━━━ GIVEN RECORDS ━━━

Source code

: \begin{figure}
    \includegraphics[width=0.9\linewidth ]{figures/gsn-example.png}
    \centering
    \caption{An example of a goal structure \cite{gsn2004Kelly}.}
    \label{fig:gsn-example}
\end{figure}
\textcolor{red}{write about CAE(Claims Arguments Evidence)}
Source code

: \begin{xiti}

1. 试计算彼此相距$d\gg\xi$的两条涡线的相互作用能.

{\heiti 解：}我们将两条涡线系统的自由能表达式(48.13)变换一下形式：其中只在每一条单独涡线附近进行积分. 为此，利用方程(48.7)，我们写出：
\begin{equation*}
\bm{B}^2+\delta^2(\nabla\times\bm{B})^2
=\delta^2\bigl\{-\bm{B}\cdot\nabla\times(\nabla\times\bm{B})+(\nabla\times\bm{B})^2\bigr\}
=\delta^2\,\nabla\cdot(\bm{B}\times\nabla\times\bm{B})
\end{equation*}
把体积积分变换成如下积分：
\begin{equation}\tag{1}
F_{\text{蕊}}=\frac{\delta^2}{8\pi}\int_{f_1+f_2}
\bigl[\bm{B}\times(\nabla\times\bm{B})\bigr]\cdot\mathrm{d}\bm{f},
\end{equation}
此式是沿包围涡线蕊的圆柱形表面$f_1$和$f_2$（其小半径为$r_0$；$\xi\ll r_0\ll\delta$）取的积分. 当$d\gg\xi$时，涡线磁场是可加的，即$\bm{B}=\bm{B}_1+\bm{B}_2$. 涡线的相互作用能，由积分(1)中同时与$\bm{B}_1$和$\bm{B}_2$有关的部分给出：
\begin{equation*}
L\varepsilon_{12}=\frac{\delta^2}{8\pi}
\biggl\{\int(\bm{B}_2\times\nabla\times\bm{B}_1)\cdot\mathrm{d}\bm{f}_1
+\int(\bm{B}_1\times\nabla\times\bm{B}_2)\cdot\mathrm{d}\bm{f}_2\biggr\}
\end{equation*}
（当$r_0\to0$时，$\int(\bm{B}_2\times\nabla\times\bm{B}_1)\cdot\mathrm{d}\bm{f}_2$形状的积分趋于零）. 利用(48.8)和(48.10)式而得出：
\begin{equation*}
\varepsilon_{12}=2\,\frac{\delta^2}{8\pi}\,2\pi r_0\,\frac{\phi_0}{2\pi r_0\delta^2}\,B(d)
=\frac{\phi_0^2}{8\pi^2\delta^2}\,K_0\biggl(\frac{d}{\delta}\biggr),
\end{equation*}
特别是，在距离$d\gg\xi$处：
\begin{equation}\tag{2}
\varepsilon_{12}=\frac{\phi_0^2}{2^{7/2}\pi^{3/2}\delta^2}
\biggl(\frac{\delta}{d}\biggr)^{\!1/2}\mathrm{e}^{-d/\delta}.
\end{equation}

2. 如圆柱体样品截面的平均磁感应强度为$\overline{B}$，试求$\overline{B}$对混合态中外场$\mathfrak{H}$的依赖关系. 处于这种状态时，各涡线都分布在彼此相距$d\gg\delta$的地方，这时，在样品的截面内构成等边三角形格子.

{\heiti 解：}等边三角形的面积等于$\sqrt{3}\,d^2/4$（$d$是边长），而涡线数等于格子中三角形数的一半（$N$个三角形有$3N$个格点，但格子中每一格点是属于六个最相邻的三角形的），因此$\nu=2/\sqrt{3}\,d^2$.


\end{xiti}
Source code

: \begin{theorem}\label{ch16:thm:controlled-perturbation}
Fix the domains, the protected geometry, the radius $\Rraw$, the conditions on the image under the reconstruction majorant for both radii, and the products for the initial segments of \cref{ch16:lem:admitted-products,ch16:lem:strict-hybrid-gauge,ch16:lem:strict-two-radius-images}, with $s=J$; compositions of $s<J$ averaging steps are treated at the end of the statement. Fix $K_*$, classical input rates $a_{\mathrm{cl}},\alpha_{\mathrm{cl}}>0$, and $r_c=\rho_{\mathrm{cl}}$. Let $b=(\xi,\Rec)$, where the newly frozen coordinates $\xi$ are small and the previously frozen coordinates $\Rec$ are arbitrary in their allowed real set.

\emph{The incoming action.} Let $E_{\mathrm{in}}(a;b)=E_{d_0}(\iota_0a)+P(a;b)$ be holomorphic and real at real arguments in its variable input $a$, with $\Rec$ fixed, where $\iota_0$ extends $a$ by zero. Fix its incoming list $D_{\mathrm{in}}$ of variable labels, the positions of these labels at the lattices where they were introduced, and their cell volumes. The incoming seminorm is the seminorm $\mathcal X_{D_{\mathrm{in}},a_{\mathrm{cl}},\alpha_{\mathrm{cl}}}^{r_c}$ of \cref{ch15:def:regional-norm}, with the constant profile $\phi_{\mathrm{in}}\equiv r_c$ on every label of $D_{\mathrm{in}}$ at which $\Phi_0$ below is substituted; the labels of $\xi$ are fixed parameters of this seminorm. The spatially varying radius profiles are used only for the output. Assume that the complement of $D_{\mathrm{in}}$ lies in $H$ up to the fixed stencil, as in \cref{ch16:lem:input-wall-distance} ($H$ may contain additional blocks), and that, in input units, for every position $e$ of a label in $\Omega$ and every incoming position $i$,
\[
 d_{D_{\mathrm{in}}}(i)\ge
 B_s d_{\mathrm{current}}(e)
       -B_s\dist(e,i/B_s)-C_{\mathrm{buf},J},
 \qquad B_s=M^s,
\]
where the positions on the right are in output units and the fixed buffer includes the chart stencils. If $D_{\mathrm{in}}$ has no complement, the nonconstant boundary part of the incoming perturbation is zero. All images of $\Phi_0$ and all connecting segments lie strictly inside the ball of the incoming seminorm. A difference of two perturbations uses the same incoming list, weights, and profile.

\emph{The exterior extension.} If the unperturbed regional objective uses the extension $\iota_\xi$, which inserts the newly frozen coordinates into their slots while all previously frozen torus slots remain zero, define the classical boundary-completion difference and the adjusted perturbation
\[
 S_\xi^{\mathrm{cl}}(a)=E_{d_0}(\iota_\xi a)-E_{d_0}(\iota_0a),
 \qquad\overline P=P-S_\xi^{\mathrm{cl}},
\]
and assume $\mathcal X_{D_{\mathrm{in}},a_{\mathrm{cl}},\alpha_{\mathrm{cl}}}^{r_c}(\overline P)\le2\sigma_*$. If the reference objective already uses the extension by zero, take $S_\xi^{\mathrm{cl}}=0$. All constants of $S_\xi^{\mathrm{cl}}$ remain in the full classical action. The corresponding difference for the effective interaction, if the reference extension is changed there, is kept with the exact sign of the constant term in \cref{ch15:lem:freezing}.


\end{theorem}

━━━

• WHAT YOU SHOULD DO:
Report the count of lines in the entries that contain "nabla". Nothing else should be given.

• RESULT:
7